Essential Ops Lessons: 22 Hard‑Earned Rules to Prevent Disasters

1. Online Operation Guidelines

1. Testing Use When first gaining root access, I impulsively switched from PuTTY to Xshell and altered SSH settings without testing, which locked me out after a restart; a backup of sshd_config saved the day.

2. Confirm Before Enter A mistaken rsync command can delete source data faster than rm -rf; lacking a backup, production data was lost.

3. Avoid Multi‑Person Operations In a previous company, many people shared the root password, leading to conflicting changes and confusion during incident resolution.

4. Backup Before Changes Always back up configuration files (e.g., .conf) before editing, comment out original options, then modify copies.

5. Use rm -rf Sparingly A single typo can cause massive loss; treat deletions with extreme caution.

6. Backup Is Paramount Regular backups—every two hours for payment systems, every 20 minutes for loan platforms—are essential to prevent irreversible damage.

7. Stability Over Speed Prioritize a stable, reliable environment; avoid deploying untested software in production.

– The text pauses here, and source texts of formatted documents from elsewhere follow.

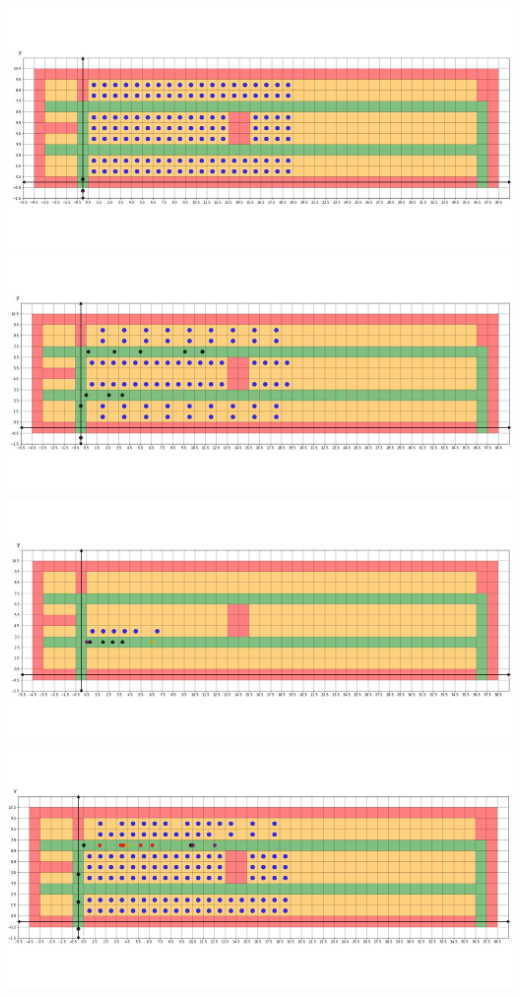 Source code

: \documentclass{article}
\begin{document}
	\begin{center}
		\includegraphics[width=14cm]{two1.jpg}\\
		\thispagestyle{empty}
		\includegraphics[width=14cm]{two2.jpg}\\
		\includegraphics[width=14cm]{two3.jpg}\\
		\includegraphics[width=14cm]{twobtf1.jpg}\\

\end{center}
\end{document}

8. Confidentiality Is Critical Protect sensitive data and prevent exposure of backdoors.

2. Data‑Related Practices

Emphasize frequent, reliable backups; treat data loss as a severe risk.

3. Security Measures

9. SSH Hardening

Change the default port (recognizing that determined attackers can scan it).

Disable root login.

Use normal users with key authentication, sudo rules, IP restrictions, and user limits.

Employ host‑deny‑like tools to block repeated failed attempts.

Audit /etc/passwd for unauthorized users.

10. Firewall Enable a firewall in production, follow the principle of least privilege: drop all traffic by default and explicitly allow required service ports.

11. Fine‑Grained Permissions Run services with the least privileged accounts; avoid running anything as root.

12. Intrusion Detection & Log Monitoring Deploy third‑party tools to watch critical files (e.g., /etc/passwd, /etc/my.cnf, /etc/httpd/conf/httpd.conf) and centralize logs for security‑related alerts.

4. Daily Monitoring

13. System Health Monitoring Track hardware utilization—CPU, memory, disk, network—and OS login activity.

14. Service Monitoring Monitor web, database, and load‑balancer metrics to quickly detect performance bottlenecks.

15. Log Monitoring Collect OS, application, and hardware error logs; use them to anticipate issues before they impact stability.

5. Performance Tuning

16. Understand Runtime Mechanisms Before tuning, study how software (e.g., Nginx vs. Apache) processes requests and be able to explain it clearly.

17. Tuning Framework & Order Identify bottlenecks via logs, then tune; prioritize hardware and OS before database configuration.

18. Change One Parameter at a Time Isolate each adjustment to avoid confusion.

19. Benchmarking Use baseline tests to verify the impact of changes and ensure they meet real‑world workload requirements.

6. Ops Mindset

20. Control Your Temper Avoid critical operations when stressed; fatigue increases the risk of catastrophic commands.

21. Take Data Responsibility Treat production data as non‑negotiable; always have a recovery plan.

22. Investigate Root Causes After an incident, dig deep—e.g., a MySQL crash caused by OOM due to insufficient memory and missing swap.

23. Separate Test and Production Verify actions on test machines and limit open terminals during critical changes.